Enhancing the efficiency of lung cancer screening: predictive models utilizing deep learning from CT scans

Lung cancer is the most lethal form of cancer. This paper introduces a novel framework to discern and classify pulmonary disorders such as pneumonia, tuberculosis, and lung cancer by analyzing conventional X-ray and CT scan images called lung cancer risk prediction (LCRP) model. LCRP has four modules, namely data collection and preprocessing, data augmentation module, image segmentation module, and prediction module. Actually, LCRP employs three deep learning models; sequential model, functional model, and transfer model on publicly available training datasets. Convolutional neural networks (CNNs) have emerged as a highly effective field in machine learning, particularly for image datasets in the field of biomedical applications.
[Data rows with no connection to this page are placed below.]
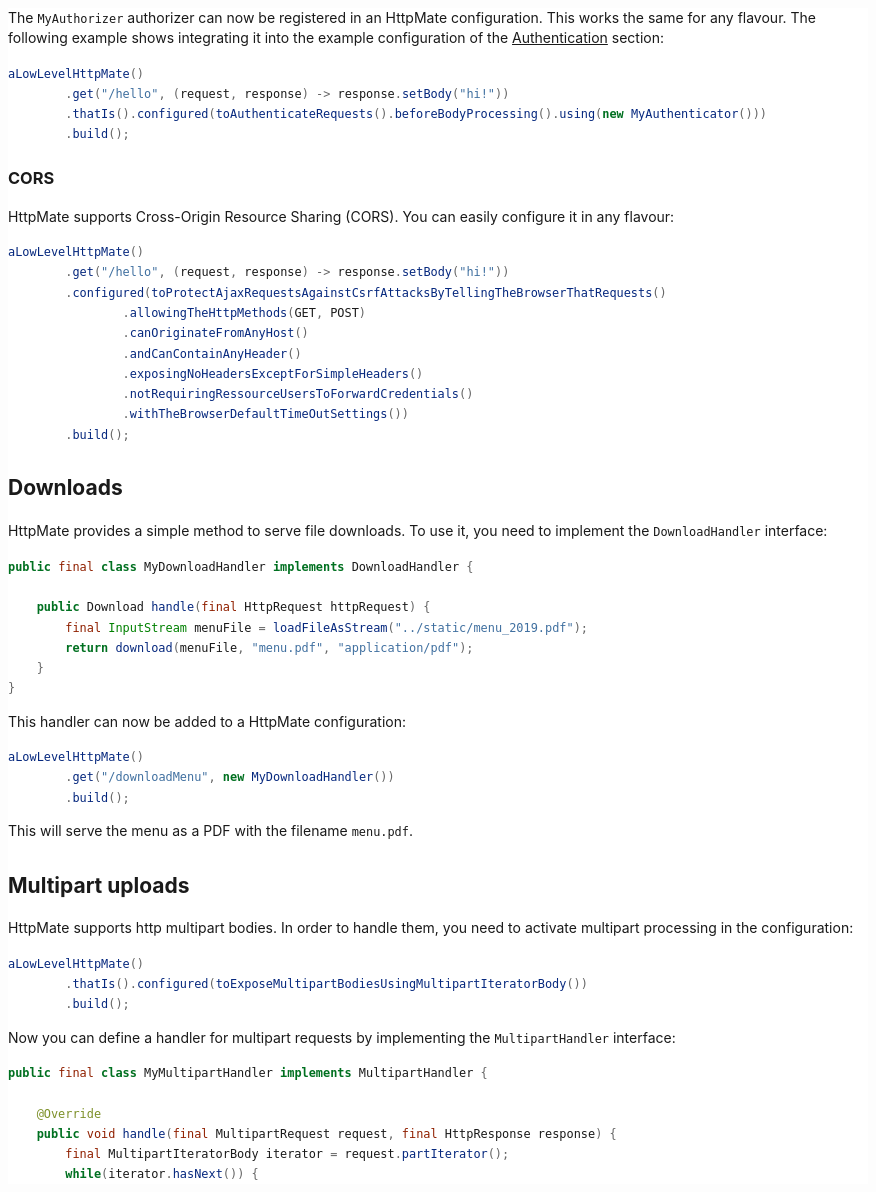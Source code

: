 The `MyAuthorizer` authorizer can now be registered in an HttpMate configuration. This works the same for any flavour. The following
example shows integrating it into the example configuration of the [Authentication](#authentication) section:

```java
aLowLevelHttpMate()
        .get("/hello", (request, response) -> response.setBody("hi!"))
        .thatIs().configured(toAuthenticateRequests().beforeBodyProcessing().using(new MyAuthenticator()))
        .build();
```

### CORS
HttpMate supports Cross-Origin Resource Sharing (CORS). You can easily configure it in any flavour:
```java
aLowLevelHttpMate()
        .get("/hello", (request, response) -> response.setBody("hi!"))
        .configured(toProtectAjaxRequestsAgainstCsrfAttacksByTellingTheBrowserThatRequests()
                .allowingTheHttpMethods(GET, POST)
                .canOriginateFromAnyHost()
                .andCanContainAnyHeader()
                .exposingNoHeadersExceptForSimpleHeaders()
                .notRequiringRessourceUsersToForwardCredentials()
                .withTheBrowserDefaultTimeOutSettings())
        .build();
```

## Downloads
HttpMate provides a simple method to serve file downloads. To use it, you need to implement
the `DownloadHandler` interface:
```java
public final class MyDownloadHandler implements DownloadHandler {
    
    public Download handle(final HttpRequest httpRequest) {
        final InputStream menuFile = loadFileAsStream("../static/menu_2019.pdf");
        return download(menuFile, "menu.pdf", "application/pdf");
    }
}
```
This handler can now be added to a HttpMate configuration:
```java
aLowLevelHttpMate()
        .get("/downloadMenu", new MyDownloadHandler())
        .build();
```
This will serve the menu as a PDF with the filename `menu.pdf`.

## Multipart uploads
HttpMate supports http multipart bodies. In order to handle them, you need to activate
multipart processing in the configuration:
```java
aLowLevelHttpMate()
        .thatIs().configured(toExposeMultipartBodiesUsingMultipartIteratorBody())
        .build();
```
Now you can define a handler for multipart requests by implementing the `MultipartHandler` interface:
```java
public final class MyMultipartHandler implements MultipartHandler {
    
    @Override
    public void handle(final MultipartRequest request, final HttpResponse response) {
        final MultipartIteratorBody iterator = request.partIterator();
        while(iterator.hasNext()) {
```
The primary goal is to validate these models by comparing their performance with other models in order to determine their effectiveness in addressing challenging datasets. Our research has revealed a noteworthy enhancement in the efficiency of binary and multi-class classification using mask R-CNN image segmentation. During the model training process, a combination of Adam and stochastic gradient descent dual optimizers has been used to improve performance. LCRP have outperformed current pre-trained models by minimizing training parameters, computational costs, and overhead. It introduces 98.5% accuracy, 88.7% specificity, 89% sensitivity, 89.2% precision, and 89.09% F-measure.